Records from a collection:
=-=-=
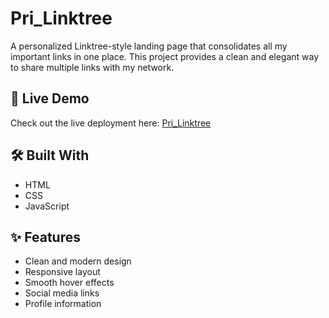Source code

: # Pri_Linktree

A personalized Linktree-style landing page that consolidates all my important links in one place. This project provides a clean and elegant way to share multiple links with my network.

## 🔗 Live Demo

Check out the live deployment here: [Pri_Linktree](https://pri-linktree.vercel.app/)

## 🛠️ Built With
- HTML
- CSS
- JavaScript

## ✨ Features
- Clean and modern design
- Responsive layout
- Smooth hover effects
- Social media links
- Profile information
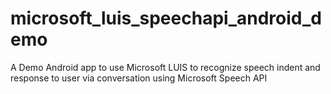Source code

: # microsoft_luis_speechapi_android_demo
A Demo Android app to use Microsoft LUIS to recognize speech indent and response to user via conversation using Microsoft Speech API
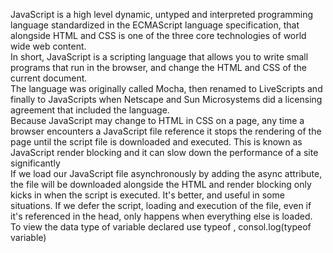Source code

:  JavaScript is a high level dynamic, untyped and interpreted programming language standardized in the ECMAScript language specification, that alongside HTML and CSS is one of the three core technologies of world wide web content. <br>
 In short, JavaScript is a scripting language that allows you to write small programs that run in the browser, and change the HTML and CSS of the current document. <br>
 The language was originally called Mocha, then renamed to LiveScripts and finally to JavaScripts when Netscape and Sun Microsystems did a licensing agreement that included the language. <br>
 Because JavaScript may change to HTML in CSS on a page, any time a browser encounters a JavaScript file reference it stops the rendering of the page until the script file is downloaded and executed. This is known as JavaScript render blocking and it can slow down the performance of a site significantly <br>
  If we load our JavaScript file asynchronously by adding the async attribute, the file will be downloaded alongside the HTML and render blocking only kicks in when the script is executed. It's better, and useful in some situations. If we defer the script, loading and execution of the file, even if it's referenced in the head, only happens when everything else is loaded. <br>
  To view the data type of variable declared use typeof , consol.log(typeof variable)
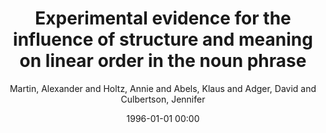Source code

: ---
layout: post
title: Experimental evidence for the influence of structure and meaning on linear order in the noun phrase

date: 1996-01-01 00:00
author: Martin, Alexander and Holtz, Annie and Abels, Klaus and Adger, David and Culbertson, Jennifer
tags: ["artificial language learning","learning bias","syntax","typology"]
journal: Glossa a journal of general linguistics

link: https://doi.org/10.5334/gjgl.1085

year: 2020
---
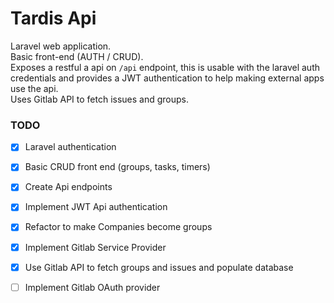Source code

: # Tardis Api

Laravel web application.  
Basic front-end (AUTH / CRUD).  
Exposes a restful a api on `/api` endpoint, this is usable with the laravel auth credentials and provides a JWT authentication to help making external apps use the api.  
Uses Gitlab API to fetch issues and groups.  

### TODO
- [X] Laravel authentication
- [X] Basic CRUD front end (groups, tasks, timers)
- [X] Create Api endpoints
- [X] Implement JWT Api authentication
- [X] Refactor to make Companies become groups
- [X] Implement Gitlab Service Provider
- [X] Use Gitlab API to fetch groups and issues and populate database
- [ ] Implement Gitlab OAuth provider



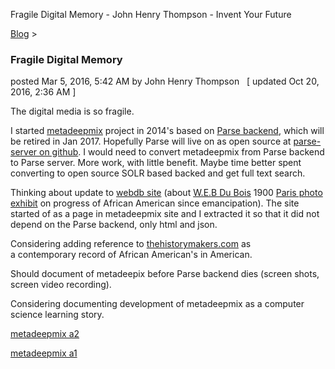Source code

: Fragile Digital Memory - John Henry Thompson - Invent Your Future   
    

[Blog](../z-blog-1.md)‎ > ‎

### Fragile Digital Memory

posted Mar 5, 2016, 5:42 AM by John Henry Thompson   \[ updated Oct 20, 2016, 2:36 AM \]

The digital media is so fragile.

  

I started [metadeepmix](http://metadeepmix.com/a2/) project in 2014's based on [Parse backend](https://parse.com/), which will be retired in Jan 2017. Hopefully Parse will live on as open source at [parse-server on github](https://github.com/ParsePlatform/parse-server). I would need to convert metadeepmix from Parse backend to Parse server. More work, with little benefit. Maybe time better spent converting to open source SOLR based backed and get full text search.

  

Thinking about update to [webdb site](http://metadeepmix.com/webdb/webdb/) (about [W.E.B Du Bois](https://en.wikipedia.org/wiki/W._E._B._Du_Bois) 1900 [Paris photo exhibit](http://www.loc.gov/pictures/collection/anedub/) on progress of African American since emancipation). The site started of as a page in metadeepmix site and I extracted it so that it did not depend on the Parse backend, only html and json.

  

Considering adding reference to [thehistorymakers.com](http://www.thehistorymakers.com/) as a contemporary record of African American's in American.

  

Should document of metadeepix before Parse backend dies (screen shots, screen video recording).

  

Considering documenting development of metadeepmix as a computer science learning story.

  

[metadeepmix a2](http://metadeepmix.com/a2/)

  

[metadeepmix a1](http://metadeepmix.com/a1/)

  

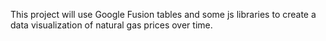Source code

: This project will use Google Fusion tables and some js libraries to create a data visualization of natural gas prices over time.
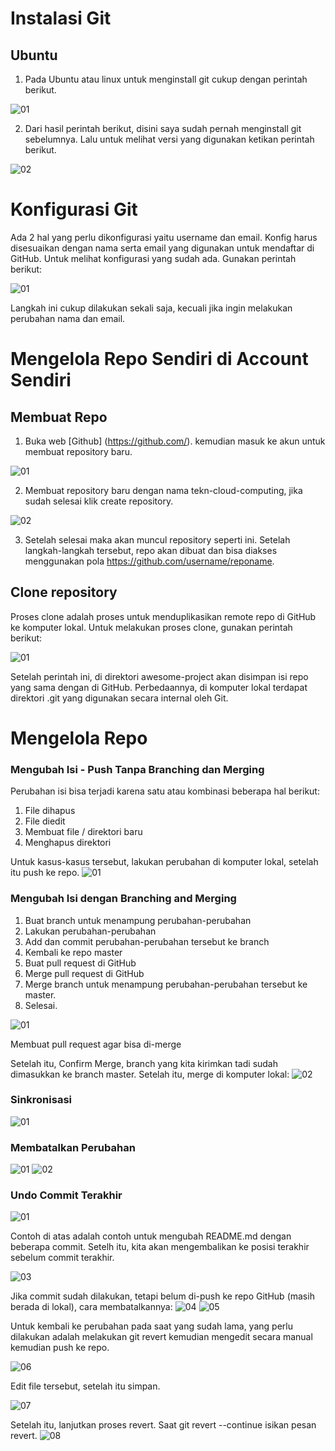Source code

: # Instalasi Git

## Ubuntu

1. Pada Ubuntu atau linux untuk menginstall git cukup dengan perintah berikut.

![01](gambar/git-install.jpeg)

2. Dari hasil perintah berikut, disini saya sudah pernah menginstall git sebelumnya. Lalu untuk melihat versi yang digunakan ketikan perintah berikut.

![02](gambar/git-version.jpeg)


# Konfigurasi Git

Ada 2 hal yang perlu dikonfigurasi yaitu username dan email. Konfig harus disesuaikan dengan nama serta email yang digunakan untuk mendaftar di GitHub. Untuk melihat konfigurasi yang sudah ada. Gunakan perintah berikut:

![01](gambar/git-config.jpg)

Langkah ini cukup dilakukan sekali saja, kecuali jika ingin melakukan perubahan nama dan email.

# Mengelola Repo Sendiri di Account Sendiri
## Membuat Repo

1. Buka web [Github] (https://github.com/). kemudian masuk ke akun untuk membuat repository baru.

![01](gambar/git-new-repo.jpeg)

2.	Membuat repository baru dengan nama tekn-cloud-computing, jika sudah selesai klik create repository.

![02](gambar/git-new-repo2.jpeg)

3.	Setelah selesai maka akan muncul repository seperti ini. Setelah langkah-langkah tersebut, repo akan dibuat dan bisa diakses menggunakan pola https://github.com/username/reponame.


## Clone repository

Proses clone adalah proses untuk menduplikasikan remote repo di GitHub ke komputer lokal. Untuk melakukan proses clone, gunakan perintah berikut:

![01](gambar/git-clone.jpeg)

Setelah perintah ini, di direktori awesome-project akan disimpan isi repo yang sama dengan di GitHub. Perbedaannya, di komputer lokal terdapat direktori .git yang digunakan secara internal oleh Git.

# Mengelola Repo

### Mengubah Isi - Push Tanpa Branching dan Merging

Perubahan isi bisa terjadi karena satu atau kombinasi beberapa hal berikut:
1.	File dihapus
2.	File diedit
3.	Membuat file / direktori baru
4.	Menghapus direktori

Untuk kasus-kasus tersebut, lakukan perubahan di komputer lokal, setelah itu push ke repo.
![01](gambar/git-mengelola-repo.jpeg)

### Mengubah Isi dengan Branching and Merging

1.	Buat branch untuk menampung perubahan-perubahan
2.	Lakukan perubahan-perubahan
3.	Add dan commit perubahan-perubahan tersebut ke branch
4.	Kembali ke repo master
5.	Buat pull request di GitHub
6.	Merge pull request di GitHub
7.	Merge branch untuk menampung perubahan-perubahan tersebut ke master.
8.	Selesai.

![01](gambar/git-merge-branch.jpeg)


Membuat pull request agar bisa di-merge

Setelah itu, Confirm Merge, branch yang kita kirimkan tadi sudah dimasukkan ke branch master. Setelah itu, merge di komputer lokal:
![02](gambar/git-merge-branch2.jpeg)

### Sinkronisasi

![01](gambar/git-pull.jpeg)

### Membatalkan Perubahan

![01](gambar/git-undo.jpeg)
![02](gambar/git-undo2.jpeg)

### Undo Commit Terakhir

![01](gambar/git-revert.png)

Contoh di atas adalah contoh untuk mengubah README.md dengan beberapa commit. Setelh itu, kita akan mengembalikan ke posisi terakhir sebelum commit terakhir.

![03](gambar/git-revert2.png)

Jika commit sudah dilakukan, tetapi belum di-push ke repo GitHub (masih berada di lokal), cara membatalkannya:
![04](gambar/git-revert3.png)
![05](gambar/git-revert4.png)

Untuk kembali ke perubahan pada saat yang sudah lama, yang perlu dilakukan adalah melakukan git revert <posisi> kemudian mengedit secara manual kemudian push ke repo.

![06](gambar/git-revert5.png)

Edit file tersebut, setelah itu simpan.

![07]((gambar/git-revert6.png))

Setelah itu, lanjutkan proses revert. Saat git revert --continue isikan pesan revert.
![08](gambar/git-revert7.png)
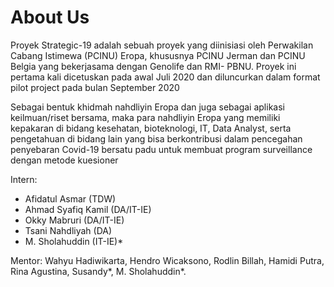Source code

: # About Us

Proyek Strategic-19 adalah sebuah proyek yang diinisiasi oleh Perwakilan Cabang Istimewa (PCINU) Eropa, khususnya PCINU Jerman dan PCINU Belgia yang bekerjasama dengan Genolife dan RMI- PBNU. Proyek ini pertama kali dicetuskan pada awal Juli 2020 dan diluncurkan dalam format pilot project pada bulan September 2020


Sebagai bentuk khidmah nahdliyin Eropa dan juga sebagai aplikasi keilmuan/riset bersama, maka para nahdliyin Eropa yang memiliki kepakaran di bidang kesehatan, bioteknologi, IT, Data Analyst, serta pengetahuan di bidang lain yang bisa berkontribusi dalam pencegahan penyebaran Covid-19 bersatu padu untuk membuat program surveillance dengan metode kuesioner


Intern:
- Afidatul Asmar (TDW)
- Ahmad Syafiq Kamil (DA/IT-IE)
- Okky Mabruri (DA/IT-IE)
- Tsani Nahdliyah (DA)
- M. Sholahuddin (IT-IE)*


Mentor: Wahyu Hadiwikarta, Hendro Wicaksono, Rodlin Billah, Hamidi Putra, Rina Agustina, Susandy*, M. Sholahuddin*.



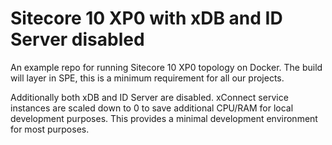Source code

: # Sitecore 10 XP0 with xDB and ID Server disabled

An example repo for running Sitecore 10 XP0 topology on Docker. The build will layer in SPE, this is a minimum requirement for all our projects.

Additionally both xDB and ID Server are disabled. xConnect service instances are scaled down to 0 to save additional CPU/RAM for local development purposes. This provides a minimal development environment for most purposes.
=-=-=
### What this task involves
Look above for the line with "- Smooth hover effects", then print it and each line after it down to and including the line with "If we load our". Leave out the pictures and keep the wording exact.

### Output of the task
- Smooth hover effects
- Social media links
- Profile information
Source code

: # microsoft_luis_speechapi_android_demo
A Demo Android app to use Microsoft LUIS to recognize speech indent and response to user via conversation using Microsoft Speech API
Source code

:  JavaScript is a high level dynamic, untyped and interpreted programming language standardized in the ECMAScript language specification, that alongside HTML and CSS is one of the three core technologies of world wide web content. <br>
 In short, JavaScript is a scripting language that allows you to write small programs that run in the browser, and change the HTML and CSS of the current document. <br>
 The language was originally called Mocha, then renamed to LiveScripts and finally to JavaScripts when Netscape and Sun Microsystems did a licensing agreement that included the language. <br>
 Because JavaScript may change to HTML in CSS on a page, any time a browser encounters a JavaScript file reference it stops the rendering of the page until the script file is downloaded and executed. This is known as JavaScript render blocking and it can slow down the performance of a site significantly <br>
  If we load our JavaScript file asynchronously by adding the async attribute, the file will be downloaded alongside the HTML and render blocking only kicks in when the script is executed. It's better, and useful in some situations. If we defer the script, loading and execution of the file, even if it's referenced in the head, only happens when everything else is loaded. <br>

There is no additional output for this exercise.